The Mayzus series of bolt-action rifles comprises various models of single-shot rifles designed for 4mm Flobert Short, 4mm Flobert Long, 6mm Flobert, and 9mm Flobert cartridges.

== Design and development ==
The Mayzus company was founded in 2015 in the village of Dolní Ředice, Czech Republic, with the aim of producing sporting firearms—primarily for Flobert cartridges. Drawing on his extensive knowledge of music, the founder chose music-related names for his rifle models: Balalayka for the MZ-06, Okarina for the MZ-08, Balalaechka for the MZ-04, and Obamka for the MZ-07. Although the name "Obamka" went viral due to speculation linking it to Barack Obama, it actually refers to a musical instrument used in the Caucasus.

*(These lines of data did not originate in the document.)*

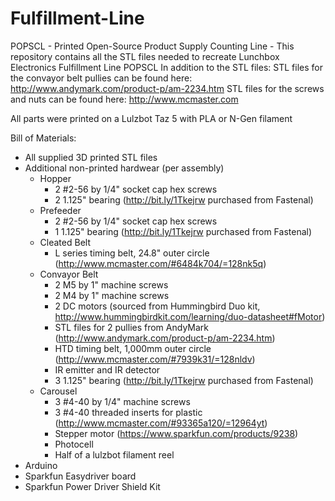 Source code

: # Fulfillment-Line
POPSCL - Printed Open-Source Product Supply Counting Line -
This repository contains all the STL files needed to recreate Lunchbox Electronics Fulfillment Line POPSCL
In addition to the STL files:
STL files for the convayor belt pullies can be found here:
  http://www.andymark.com/product-p/am-2234.htm
STL files for the screws and nuts can be found here:
  http://www.mcmaster.com

All parts were printed on a Lulzbot Taz 5 with PLA or N-Gen filament

Bill of Materials:
- All supplied 3D printed STL files
- Additional non-printed hardwear (per assembly)
  - Hopper
    - 2 #2-56 by 1/4" socket cap hex screws
    - 2 1.125" bearing (http://bit.ly/1Tkejrw purchased from Fastenal)
  - Prefeeder
    - 2 #2-56 by 1/4" socket cap hex screws
    - 1 1.125" bearing (http://bit.ly/1Tkejrw purchased from Fastenal)
  - Cleated Belt
    - L series timing belt, 24.8" outer circle (http://www.mcmaster.com/#6484k704/=128nk5q)
  - Convayor Belt
    - 2 M5 by 1" machine screws
    - 2 M4 by 1" machine screws
    - 2 DC motors (sourced from Hummingbird Duo kit, http://www.hummingbirdkit.com/learning/duo-datasheet#fMotor)
    - STL files for 2 pullies from AndyMark (http://www.andymark.com/product-p/am-2234.htm)
    - HTD timing belt, 1,000mm outer circle (http://www.mcmaster.com/#7939k31/=128nldv)
    - IR emitter and IR detector
    - 3 1.125" bearing (http://bit.ly/1Tkejrw purchased from Fastenal)
  - Carousel
    - 3 #4-40 by 1/4" machine screws
    - 3 #4-40 threaded inserts for plastic (http://www.mcmaster.com/#93365a120/=12964yt)
    - Stepper motor (https://www.sparkfun.com/products/9238)
    - Photocell
    - Half of a lulzbot filament reel
- Arduino
- Sparkfun Easydriver board
- Sparkfun Power Driver Shield Kit

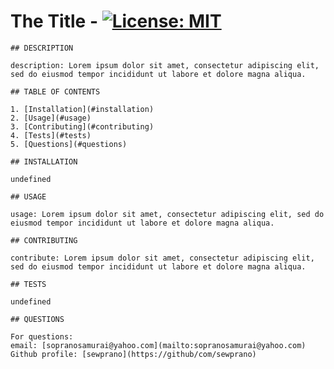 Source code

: # The Title - [![License: MIT](https://img.shields.io/badge/License-MIT-yellow.svg)](https://opensource.org/licenses/MIT)
    
    ## DESCRIPTION

    description: Lorem ipsum dolor sit amet, consectetur adipiscing elit, sed do eiusmod tempor incididunt ut labore et dolore magna aliqua. 

    ## TABLE OF CONTENTS

    1. [Installation](#installation)
    2. [Usage](#usage)
    3. [Contributing](#contributing)
    4. [Tests](#tests)
    5. [Questions](#questions)

    ## INSTALLATION

    undefined

    ## USAGE

    usage: Lorem ipsum dolor sit amet, consectetur adipiscing elit, sed do eiusmod tempor incididunt ut labore et dolore magna aliqua. 

    ## CONTRIBUTING

    contribute: Lorem ipsum dolor sit amet, consectetur adipiscing elit, sed do eiusmod tempor incididunt ut labore et dolore magna aliqua. 

    ## TESTS

    undefined

    ## QUESTIONS

    For questions: 
    email: [sopranosamurai@yahoo.com](mailto:sopranosamurai@yahoo.com)
    Github profile: [sewprano](https://github/com/sewprano)
    
     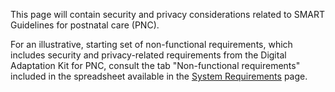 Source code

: This page will contain security and privacy considerations related to SMART Guidelines for postnatal care (PNC). 

For an illustrative, starting set of non-functional requirements, which includes security and privacy-related requirements from the Digital Adaptation Kit for PNC, consult the tab "Non-functional requirements" included in the spreadsheet available in the [System Requirements](system-requirements.html) page.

The weapons are constructed of blued steel using machining techniques, and feature a manual safety activated by rotating the lever 45°. The same bolt lever also serves as the spent cartridge extractor. The front sight is fixed, while the rear sight is adjustable horizontally and vertically using two screws. The muzzle is threaded for the use of accessories such as weight compensators or silencers. The barrel of these rifles measures 480 mm, and the stock varies depending on the model. All models are available in 6mm Flobert caliber; however, the MZ-04 Balalaechka is also available in 4mm Flobert, and the MZ-07 Obamka is also available in 9mm Flobert.